Friday, 15 March 2013

The End of the Road for The Middle of the Road


Shane Watson is thinking about quitting. That’d be a real shame. Australia haven’t had a number 4 score the occasional 20-30 since Dirk Whellham.
 I’ve long thought of Watson as being a mythical creature. Good judges of cricket fawned over his potential. His technique was near flawless with the bat, and he could bowl quickly. He worked hard in the gym, and most importantly of all, he used the appropriate amount of blonde hair dye to fit seamlessly into any Australian cricket team.
 Jeff Thomson also went on record as saying that he thought Watson was ‘shit. He bowls pies and plays blokes in for mine’. Having grown up with the fairly safe assumption to believe the opposite of what Thommo says, those who were on the fence that jumped on to the Watto-Wagon
 The fact is, though, his figures have never added up. His batting never quite dominant enough, his bowling too hit and miss. His figures, whilst respectable, were never in line with his own opinion of himself, nor his paypacket. An Australian team that’s been deathriding him since before the South Africa series, and have since described him as ‘sometimes’ being a team player. His long, slow, disbelieving walks back to the pavilion after being dismissed gave an air of feeling cheated by bowlers who weren’t good enough to get him out, rather than disappointment at playing yet another Hollywood shot and getting caught.
 The individual reactions to these (admittedly draconian and harsh) suspensions have been telling. Johnson has grinned and looked bewildered, Khawaja has had his manager speak for him, Pattinson has fronted the media and apologised, and Watson changed into a fashionable suit and headed for the airport, only stopping to do some shopping in Singapore and address the media (once in each location). His Sydney press conference is still to happen.

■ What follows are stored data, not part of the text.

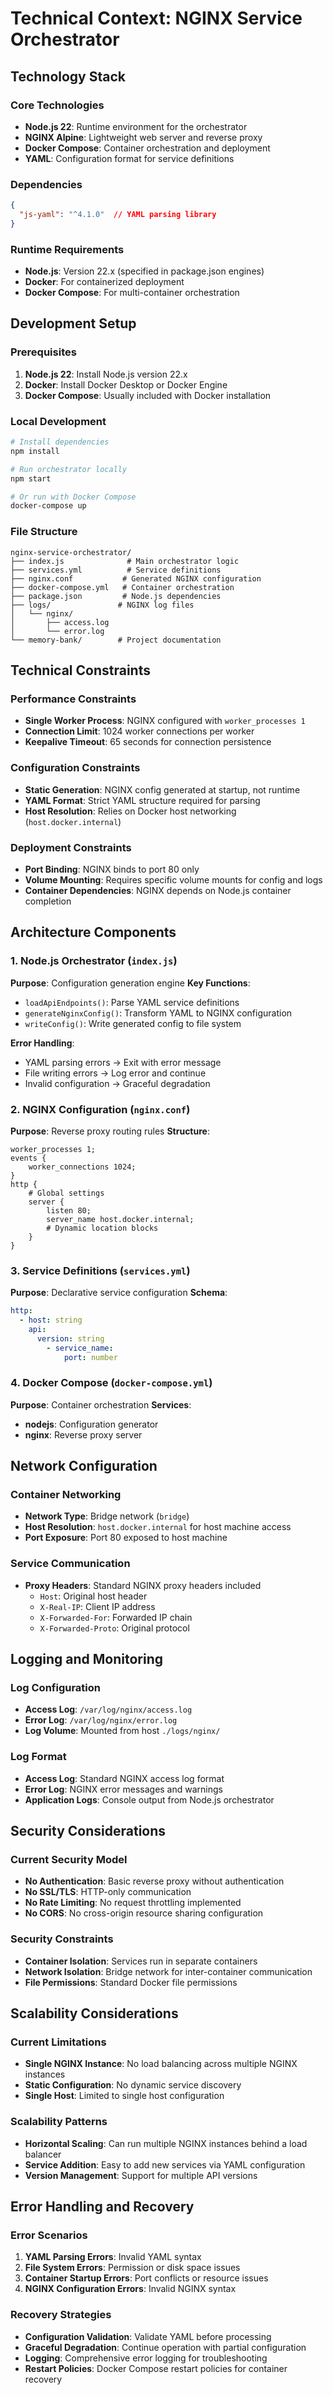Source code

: # Technical Context: NGINX Service Orchestrator

## Technology Stack

### Core Technologies
- **Node.js 22**: Runtime environment for the orchestrator
- **NGINX Alpine**: Lightweight web server and reverse proxy
- **Docker Compose**: Container orchestration and deployment
- **YAML**: Configuration format for service definitions

### Dependencies
```json
{
  "js-yaml": "^4.1.0"  // YAML parsing library
}
```

### Runtime Requirements
- **Node.js**: Version 22.x (specified in package.json engines)
- **Docker**: For containerized deployment
- **Docker Compose**: For multi-container orchestration

## Development Setup

### Prerequisites
1. **Node.js 22**: Install Node.js version 22.x
2. **Docker**: Install Docker Desktop or Docker Engine
3. **Docker Compose**: Usually included with Docker installation

### Local Development
```bash
# Install dependencies
npm install

# Run orchestrator locally
npm start

# Or run with Docker Compose
docker-compose up
```

### File Structure
```
nginx-service-orchestrator/
├── index.js              # Main orchestrator logic
├── services.yml          # Service definitions
├── nginx.conf           # Generated NGINX configuration
├── docker-compose.yml   # Container orchestration
├── package.json         # Node.js dependencies
├── logs/               # NGINX log files
│   └── nginx/
│       ├── access.log
│       └── error.log
└── memory-bank/        # Project documentation
```

## Technical Constraints

### Performance Constraints
- **Single Worker Process**: NGINX configured with `worker_processes 1`
- **Connection Limit**: 1024 worker connections per worker
- **Keepalive Timeout**: 65 seconds for connection persistence

### Configuration Constraints
- **Static Generation**: NGINX config generated at startup, not runtime
- **YAML Format**: Strict YAML structure required for parsing
- **Host Resolution**: Relies on Docker host networking (`host.docker.internal`)

### Deployment Constraints
- **Port Binding**: NGINX binds to port 80 only
- **Volume Mounting**: Requires specific volume mounts for config and logs
- **Container Dependencies**: NGINX depends on Node.js container completion

## Architecture Components

### 1. Node.js Orchestrator (`index.js`)
**Purpose**: Configuration generation engine
**Key Functions**:
- `loadApiEndpoints()`: Parse YAML service definitions
- `generateNginxConfig()`: Transform YAML to NGINX configuration
- `writeConfig()`: Write generated config to file system

**Error Handling**:
- YAML parsing errors → Exit with error message
- File writing errors → Log error and continue
- Invalid configuration → Graceful degradation

### 2. NGINX Configuration (`nginx.conf`)
**Purpose**: Reverse proxy routing rules
**Structure**:
```nginx
worker_processes 1;
events {
    worker_connections 1024;
}
http {
    # Global settings
    server {
        listen 80;
        server_name host.docker.internal;
        # Dynamic location blocks
    }
}
```

### 3. Service Definitions (`services.yml`)
**Purpose**: Declarative service configuration
**Schema**:
```yaml
http:
  - host: string
    api:
      version: string
        - service_name:
            port: number
```

### 4. Docker Compose (`docker-compose.yml`)
**Purpose**: Container orchestration
**Services**:
- **nodejs**: Configuration generator
- **nginx**: Reverse proxy server

## Network Configuration

### Container Networking
- **Network Type**: Bridge network (`bridge`)
- **Host Resolution**: `host.docker.internal` for host machine access
- **Port Exposure**: Port 80 exposed to host machine

### Service Communication
- **Proxy Headers**: Standard NGINX proxy headers included
  - `Host`: Original host header
  - `X-Real-IP`: Client IP address
  - `X-Forwarded-For`: Forwarded IP chain
  - `X-Forwarded-Proto`: Original protocol

## Logging and Monitoring

### Log Configuration
- **Access Log**: `/var/log/nginx/access.log`
- **Error Log**: `/var/log/nginx/error.log`
- **Log Volume**: Mounted from host `./logs/nginx/`

### Log Format
- **Access Log**: Standard NGINX access log format
- **Error Log**: NGINX error messages and warnings
- **Application Logs**: Console output from Node.js orchestrator

## Security Considerations

### Current Security Model
- **No Authentication**: Basic reverse proxy without authentication
- **No SSL/TLS**: HTTP-only communication
- **No Rate Limiting**: No request throttling implemented
- **No CORS**: No cross-origin resource sharing configuration

### Security Constraints
- **Container Isolation**: Services run in separate containers
- **Network Isolation**: Bridge network for inter-container communication
- **File Permissions**: Standard Docker file permissions

## Scalability Considerations

### Current Limitations
- **Single NGINX Instance**: No load balancing across multiple NGINX instances
- **Static Configuration**: No dynamic service discovery
- **Single Host**: Limited to single host configuration

### Scalability Patterns
- **Horizontal Scaling**: Can run multiple NGINX instances behind a load balancer
- **Service Addition**: Easy to add new services via YAML configuration
- **Version Management**: Support for multiple API versions

## Error Handling and Recovery

### Error Scenarios
1. **YAML Parsing Errors**: Invalid YAML syntax
2. **File System Errors**: Permission or disk space issues
3. **Container Startup Errors**: Port conflicts or resource issues
4. **NGINX Configuration Errors**: Invalid NGINX syntax

### Recovery Strategies
- **Configuration Validation**: Validate YAML before processing
- **Graceful Degradation**: Continue operation with partial configuration
- **Logging**: Comprehensive error logging for troubleshooting
- **Restart Policies**: Docker Compose restart policies for container recovery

 I can only imagine he expects the team management to come back on hands and knees. It would seem that the vice-captain refusing to perform a simple task set out by the coach would mean that there’s a massive misalignment in both of their trains of thought, and that Watson will spend the next few years joining Chris Gayle on the T20 jamboree.
 Which would be a shame. Because, who else would we have to swear at opposition batsmen? Oh, David Warner.